*stone wall, Derbyshire
I had to dig a little sideways for some tradesman, for as I stated to an acquaintance earlier this week, I come from sturdy farm stock, as probably greater than 90% of my forebears worked their own or someone else's farm for a living. There are noted exceptions in my Dutch great-grandfather's line - they were shoemakers, both of traditional shoes and wooden klompen.
Back to my Gramps Clyde Chamberlain's birthplace and his biological father: Harry Edgar Coleson, unacknowledged father of Clyde, was also a farmer, however his father Lester (who somehow appears not to have stuck around to know or raise his son, certainly not past infancy) did work in the trades for some time. The 1880 census lists him as "working in the hinge works" in Beaver Falls, Pennsylvania, which is not terribly far from Pittsburgh. This record is difficult to read. Later he is employed as a foreman (factory supervisor, perhaps?) at the streetcar company, and even later at the same streetcar company as "watchman, age 79!

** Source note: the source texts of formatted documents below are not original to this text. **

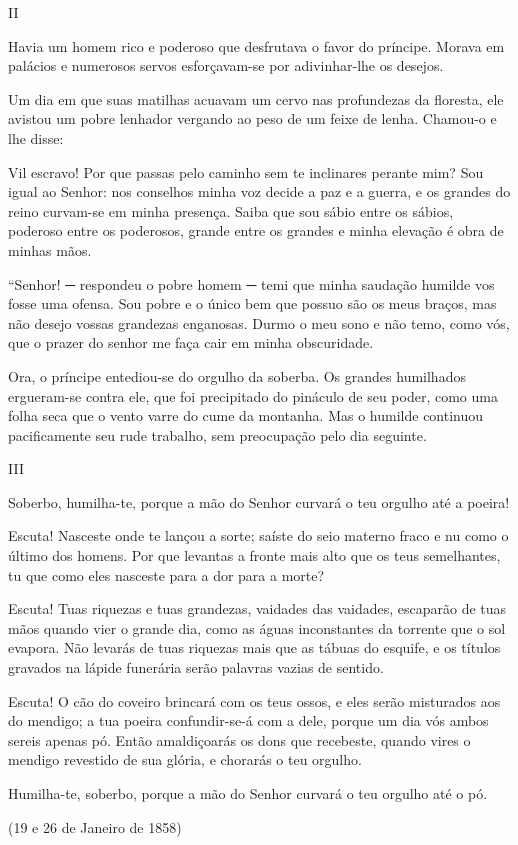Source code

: \begin{center}
II
\end{center}

 \emdash{}Havia um homem rico e poderoso que desfrutava o favor do prín­cipe. Morava em palácios e numerosos servos esforçavam-se por adivinhar-lhe os desejos.

\emdash{}Um dia em que suas matilhas acuavam um cervo nas profundezas da floresta, ele avistou um pobre lenhador vergando ao peso de um feixe de lenha. Chamou-o e lhe disse:

\emdash{} Vil escravo! Por que passas pelo caminho sem te inclinares perante mim? Sou igual ao Senhor: nos conselhos minha voz decide a paz e a guerra, e os grandes do reino curvam-se em minha presença. Saiba que sou sábio entre os sábios, poderoso entre os poderosos, grande entre os grandes e minha elevação é obra de minhas mãos.

\emdash{} “Senhor! ─ respondeu o pobre homem ─ temi que minha saudação humilde vos fosse uma ofensa. Sou pobre e o único bem que possuo são os meus braços, mas não desejo vossas grandezas enganosas. Durmo o meu sono e não temo, como vós, que o prazer do senhor me faça cair em minha obscuridade.

\emdash{}Ora, o príncipe entediou-se do orgulho da soberba. Os grandes humilhados ergueram-se contra ele, que foi precipitado do pináculo de seu poder, como uma folha seca que o vento varre do cume da montanha. Mas o humilde continuou pacificamente seu rude trabalho, sem preocupação pelo dia seguinte.

 
\begin{center}
III
\end{center}
 

\emdash{}Soberbo, humilha-te, porque a mão do Senhor curvará o teu orgulho até a poeira!

\emdash{}Escuta! Nasceste onde te lançou a sorte; saíste do seio materno fraco e nu como o último dos homens. Por que levantas a fronte mais alto que os teus semelhantes, tu que como eles nasceste para a dor para a morte?

\emdash{}Escuta! Tuas riquezas e tuas grandezas, vaidades das vaidades, escaparão de tuas mãos quando vier o grande dia, como as águas inconstantes da torrente que o sol evapora. Não levarás de tuas riquezas mais que as tábuas do esquife, e os títulos gravados na lápide funerária serão palavras vazias de sentido.

\emdash{}Escuta! O cão do coveiro brincará com os teus ossos, e eles serão misturados aos do mendigo; a tua poeira confundir-se-á com a dele, porque um dia vós ambos sereis apenas pó. Então amaldiçoarás os dons que recebeste, quando vires o mendigo revestido de sua glória, e chorarás o teu orgulho.

\emdash{}Humilha-te, soberbo, porque a mão do Senhor curvará o teu orgulho até o pó.


\begin{center}
(19 e 26 de Janeiro de 1858)    
\end{center}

His father, Ulysses Coleson, is enumerated in both 1850 and 1860 (Pennsylvania and Illinois, respectively) as a stone mason in construction. Stonemasonry is one of the oldest professions, stonework comprising the most ancient of structures. As the 4th son of his parents, though his father in turn was far from wealthy, he may have needed to learn a trade to support himself, as he wouldn't have been the primary inheritor of his family's farmland or finances under traditional inheritance practices of the day.
I certainly haven't researched this branch of my family nearly as thoroughly as I need to (as covered in previous posts, the Colesons were something of a surprise), but now I have a reason to be more curious. Perhaps stone masonry was something handed down through the generations. Before Ulysses were Thomas, then Samuel, and before that Thomas John Coleson from Derbyshire. Wouldn't it be wonderful to discover a medieval stone structure in ENgland built by a forebear?